The tomb in Stageira causing a fuss |
Call
me a cynic, but has archaeologist Kostas Sismanidis really found a single shred
of evidence that the tomb excavated in ancient Stageira long ago in 1996 houses the
remains of Aristotle? After the Amphipolis ‘tomb of Alexander’ fiasco last summer,
we are entitled to be sceptical. And releasing
the information in the 2,400th anniversary year of Aristotle’s
birth strikes me as a little too much of a coincidence.
The Tomb Mandeville claimed to have seen |
Amongst Sismanidis’
alleged ‘literary sources’ which ‘prove’ that Aristotle was really buried there is, I believe, John Mandeville’s 1499 Travels:
‘In this country was Aristotle born, in a city that men clepe Stagyra, a little
from the city of Thrace. And at Stagyra
lieth Aristotle; and there is an altar upon his tomb. And there make men great feasts for him every
year, as though he were a saint. And at
his altar they holden their great councils and their assemblies, and they hope,
that through inspiration of God and of him, they shall have the better council.’
I
am happy to believe Sir John when he says that there was a cult of
Aristotle in medieval eastern Chalkidiki. Aristotle was by far the most famous
person from that part of the world and read obsessively in medieval
universities. I also LOVE the illustration of the tomb in the manuscript. But
Sismanidis is carefully not telling
the world that Aristotle’s ‘actual’ tomb has been sensationally ‘discovered’ before.

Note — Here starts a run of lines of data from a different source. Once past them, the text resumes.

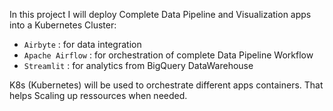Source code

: In this project I will deploy Complete Data Pipeline and Visualization apps into a Kubernetes Cluster:

- `Airbyte` : for data integration
- `Apache Airflow` : for orchestration of complete Data Pipeline Workflow
- `Streamlit` : for analytics from BigQuery DataWarehouse

K8s (Kubernetes) will be used to orchestrate different apps containers.
That helps Scaling up ressources when needed.
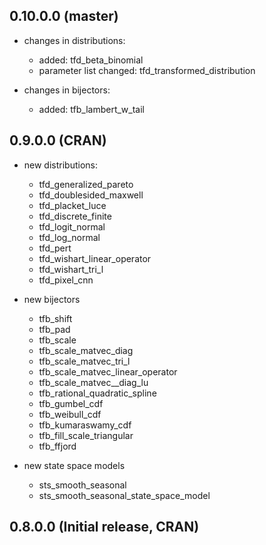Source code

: ## 0.10.0.0 (master)

- changes in distributions:
   - added: tfd_beta_binomial
   - parameter list changed: tfd_transformed_distribution
   
- changes in bijectors: 
   - added: tfb_lambert_w_tail
   

## 0.9.0.0 (CRAN)

- new distributions:
  - tfd_generalized_pareto
  - tfd_doublesided_maxwell
  - tfd_placket_luce
  - tfd_discrete_finite
  - tfd_logit_normal
  - tfd_log_normal
  - tfd_pert
  - tfd_wishart_linear_operator
  - tfd_wishart_tri_l
  - tfd_pixel_cnn
  
- new bijectors
  - tfb_shift
  - tfb_pad
  - tfb_scale
  - tfb_scale_matvec_diag
  - tfb_scale_matvec_tri_l
  - tfb_scale_matvec_linear_operator
  - tfb_scale_matvec__diag_lu
  - tfb_rational_quadratic_spline
  - tfb_gumbel_cdf
  - tfb_weibull_cdf
  - tfb_kumaraswamy_cdf
  - tfb_fill_scale_triangular
  - tfb_ffjord
  
- new state space models
  - sts_smooth_seasonal
  - sts_smooth_seasonal_state_space_model


## 0.8.0.0 (Initial release, CRAN)
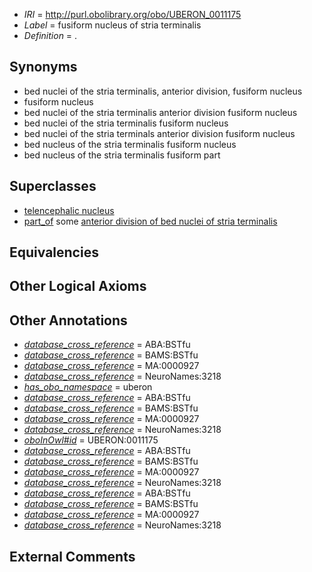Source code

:  * *IRI* = http://purl.obolibrary.org/obo/UBERON_0011175
 * *Label* = fusiform nucleus of stria terminalis
 * *Definition* = .

## Synonyms

 * bed nuclei of the stria terminalis, anterior division, fusiform nucleus
 * fusiform nucleus
 * bed nuclei of the stria terminalis anterior division fusiform nucleus
 * bed nuclei of the stria terminalis fusiform nucleus
 * bed nuclei of the stria terminals anterior division fusiform nucleus
 * bed nucleus of the stria terminalis fusiform nucleus
 * bed nucleus of the stria terminalis fusiform part

## Superclasses

 * [telencephalic nucleus](../../UBERON/63/UBERON_0009663.md)
 * [part_of](../../BFO/50/BFO_0000050.md) some [anterior division of bed nuclei of stria terminalis](../../UBERON/73/UBERON_0011173.md)

## Equivalencies


## Other Logical Axioms


## Other Annotations

 * *[database_cross_reference](../../ef/oboInOwl#hasDbXref.md)* = ABA:BSTfu
 * *[database_cross_reference](../../ef/oboInOwl#hasDbXref.md)* = BAMS:BSTfu
 * *[database_cross_reference](../../ef/oboInOwl#hasDbXref.md)* = MA:0000927
 * *[database_cross_reference](../../ef/oboInOwl#hasDbXref.md)* = NeuroNames:3218
 * *[has_obo_namespace](../../ce/oboInOwl#hasOBONamespace.md)* = uberon
 * *[database_cross_reference](../../ef/oboInOwl#hasDbXref.md)* = ABA:BSTfu
 * *[database_cross_reference](../../ef/oboInOwl#hasDbXref.md)* = BAMS:BSTfu
 * *[database_cross_reference](../../ef/oboInOwl#hasDbXref.md)* = MA:0000927
 * *[database_cross_reference](../../ef/oboInOwl#hasDbXref.md)* = NeuroNames:3218
 * *[oboInOwl#id](../../id/oboInOwl#id.md)* = UBERON:0011175
 * *[database_cross_reference](../../ef/oboInOwl#hasDbXref.md)* = ABA:BSTfu
 * *[database_cross_reference](../../ef/oboInOwl#hasDbXref.md)* = BAMS:BSTfu
 * *[database_cross_reference](../../ef/oboInOwl#hasDbXref.md)* = MA:0000927
 * *[database_cross_reference](../../ef/oboInOwl#hasDbXref.md)* = NeuroNames:3218
 * *[database_cross_reference](../../ef/oboInOwl#hasDbXref.md)* = ABA:BSTfu
 * *[database_cross_reference](../../ef/oboInOwl#hasDbXref.md)* = BAMS:BSTfu
 * *[database_cross_reference](../../ef/oboInOwl#hasDbXref.md)* = MA:0000927
 * *[database_cross_reference](../../ef/oboInOwl#hasDbXref.md)* = NeuroNames:3218

## External Comments

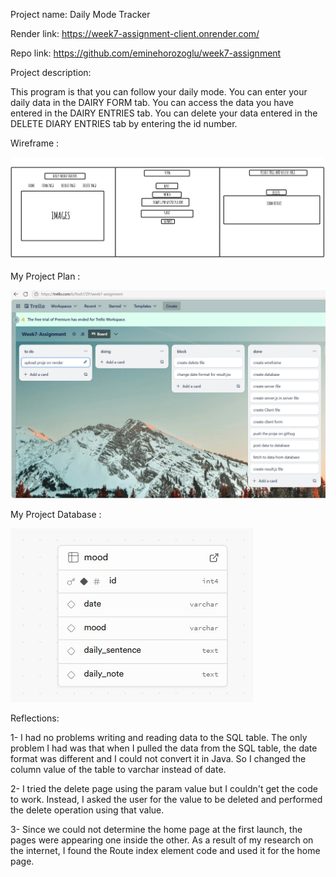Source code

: Project name: Daily Mode Tracker

Render link: https://week7-assignment-client.onrender.com/

Repo link: https://github.com/eminehorozoglu/week7-assignment

Project description:

This program is that you can follow your daily mode. You can enter your daily data in the DAIRY FORM tab. You can access the data you have entered in the DAIRY ENTRIES tab. You can delete your data entered in the DELETE DIARY ENTRIES tab by entering the id number.

Wireframe :

![Wireframe](./wireframe.jpg)

My Project Plan :

![Trello](./week7-assignment-trello.jpg)

My Project Database :

![Database](./database-mood.jpg)

Reflections:

 1- I had no problems writing and reading data to the SQL table. The only problem I had was that when I pulled the data from the SQL table, the date format was different and I could not convert it in Java. So I changed the column value of the table to varchar instead of date.

 2- I tried the delete page using the param value but I couldn't get the code to work. Instead, I asked the user for the value to be deleted and performed the delete operation using that value.

 3- Since we could not determine the home page at the first launch, the pages were appearing one inside the other. As a result of my research on the internet, I found the Route index element code and used it for the home page.
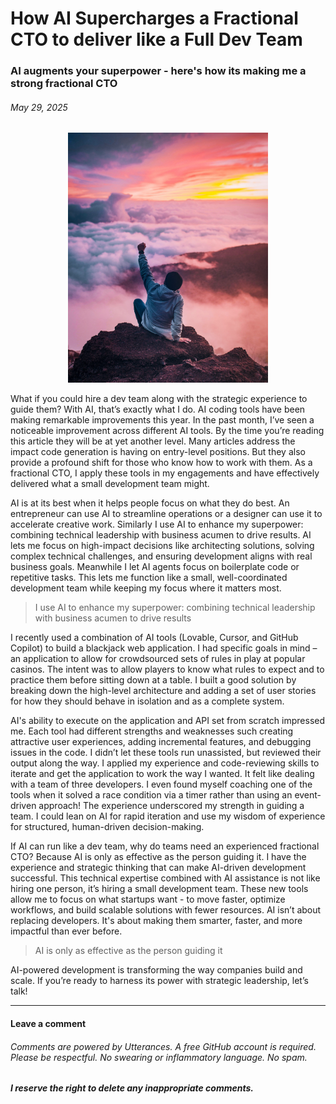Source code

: # How AI Supercharges a Fractional CTO to deliver like a Full Dev Team

### AI augments your superpower - here's how its making me a strong fractional CTO

###### *May 29, 2025*

<p align="center">
  <img height="400" alt="Photo by Ian Stauffer at Unsplash" src="./images/ai-superpower-hero.jpg">
</p>

What if you could hire a dev team along with the strategic experience to guide them? With AI, that’s exactly what I do. AI coding tools have been making remarkable improvements this year. In the past month, I’ve seen a noticeable improvement across different AI tools. By the time you’re reading this article they will be at yet another level. Many articles address the impact code generation is having on entry-level positions. But they also provide a profound shift for those who know how to work with them. As a fractional CTO, I apply these tools in my engagements and have effectively delivered what a small development team might.

AI is at its best when it helps people focus on what they do best. An entrepreneur can use AI to streamline operations or a designer can use it to accelerate creative work. Similarly I use AI to enhance my superpower: combining technical leadership with business acumen to drive results. AI lets me focus on high-impact decisions like architecting solutions, solving complex technical challenges, and ensuring development aligns with real business goals. Meanwhile I let AI agents focus on boilerplate code or repetitive tasks. This lets me function like a small, well-coordinated development team while keeping my focus where it matters most.

> I use AI to enhance my superpower: combining technical leadership with business acumen to drive results

I recently used a combination of AI tools (Lovable, Cursor, and GitHub Copilot) to build a blackjack web application. I had specific goals in mind – an application to allow for crowdsourced sets of rules in play at popular casinos. The intent was to allow players to know what rules to expect and to practice them before sitting down at a table. I built a good solution by breaking down the high-level architecture and adding a set of user stories for how they should behave in isolation and as a complete system.

AI's ability to execute on the application and API set from scratch impressed me. Each tool had different strengths and weaknesses such creating attractive user experiences, adding incremental features, and debugging issues in the code. I didn’t let these tools run unassisted, but reviewed their output along the way. I applied my experience and code-reviewing skills to iterate and get the application to work the way I wanted. It felt like dealing with a team of three developers. I even found myself coaching one of the tools when it solved a race condition via a timer rather than using an event-driven approach! The experience underscored my strength in guiding a team. I could lean on AI for rapid iteration and use my wisdom of experience for structured, human-driven decision-making.

If AI can run like a dev team, why do teams need an experienced fractional CTO? Because AI is only as effective as the person guiding it. I have the experience and strategic thinking that can make AI-driven development successful. This technical expertise combined with AI assistance is not like hiring one person, it’s hiring a small development team. These new tools allow me to focus on what startups want - to move faster, optimize workflows, and build scalable solutions with fewer resources. AI isn’t about replacing developers. It's about making them smarter, faster, and more impactful than ever before.

> AI is only as effective as the person guiding it

AI-powered development is transforming the way companies build and scale. If you’re ready to harness its power with strategic leadership, let’s talk!

***

#### Leave a comment

###### Comments are powered by Utterances. A free GitHub account is required. Please be respectful. No swearing or inflammatory language. No spam.
###### **I reserve the right to delete any inappropriate comments.**

<script src="https://utteranc.es/client.js"
        repo="gsdriver/gsdriver.github.io"
        issue-term="pathname"
        theme="github-light"
        crossorigin="anonymous"
        async>
</script>

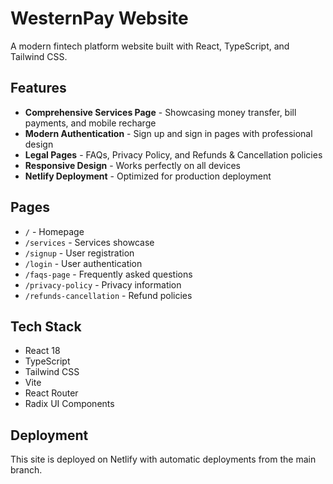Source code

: # WesternPay Website

A modern fintech platform website built with React, TypeScript, and Tailwind CSS.

## Features

- **Comprehensive Services Page** - Showcasing money transfer, bill payments, and mobile recharge
- **Modern Authentication** - Sign up and sign in pages with professional design
- **Legal Pages** - FAQs, Privacy Policy, and Refunds & Cancellation policies
- **Responsive Design** - Works perfectly on all devices
- **Netlify Deployment** - Optimized for production deployment

## Pages

- `/` - Homepage
- `/services` - Services showcase
- `/signup` - User registration
- `/login` - User authentication
- `/faqs-page` - Frequently asked questions
- `/privacy-policy` - Privacy information
- `/refunds-cancellation` - Refund policies

## Tech Stack

- React 18
- TypeScript
- Tailwind CSS
- Vite
- React Router
- Radix UI Components

## Deployment

This site is deployed on Netlify with automatic deployments from the main branch.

Waldstein enters Aristotle's Other Tomb |
If
you read the article published by famous American archaeologist Charles Waldstein in Century magazine in 1892, you will find that
that 'Aristotle’s' marble tomb was excavated by the American School of Archaeology
of Athens at Eretria in 1891. Waldstein, a colourful figure who deserves a
whole blog to himself, claimed to have found styluses (although he didn’t go so
far as to say that they were the ones used to write the Nicomachean Ethics), a portrait statue of the philosopher, and an
inscription bearing Aristotle’s name.
Portrait Statue of Aristotle Waldstein found in Euboea Grave |
Waldstein’s
‘tomb of Aristotle’ is much nearer the place where the actual ancient sources said the philosopher died, in Chalcis, Euboea, in 322 BCE. Early Christians
claimed he had drowned himself, after a last-minute religious conversion, in
the wild tides of the Euripus, but other ancient writers say he died of his
longstanding stomach complaint.
I
am delighted by the attention Aristotle is getting as I am finishing a book called Ten Ways Aristotle Can Change Your Life. I wrote on his life and death in this month’s History
Today. I would love to believe that anything new about the Magnificent Man from Stageira has been unearthed. But I am not impressed
by any of the ‘evidence’ Sismanidis has ‘revealed’ so far.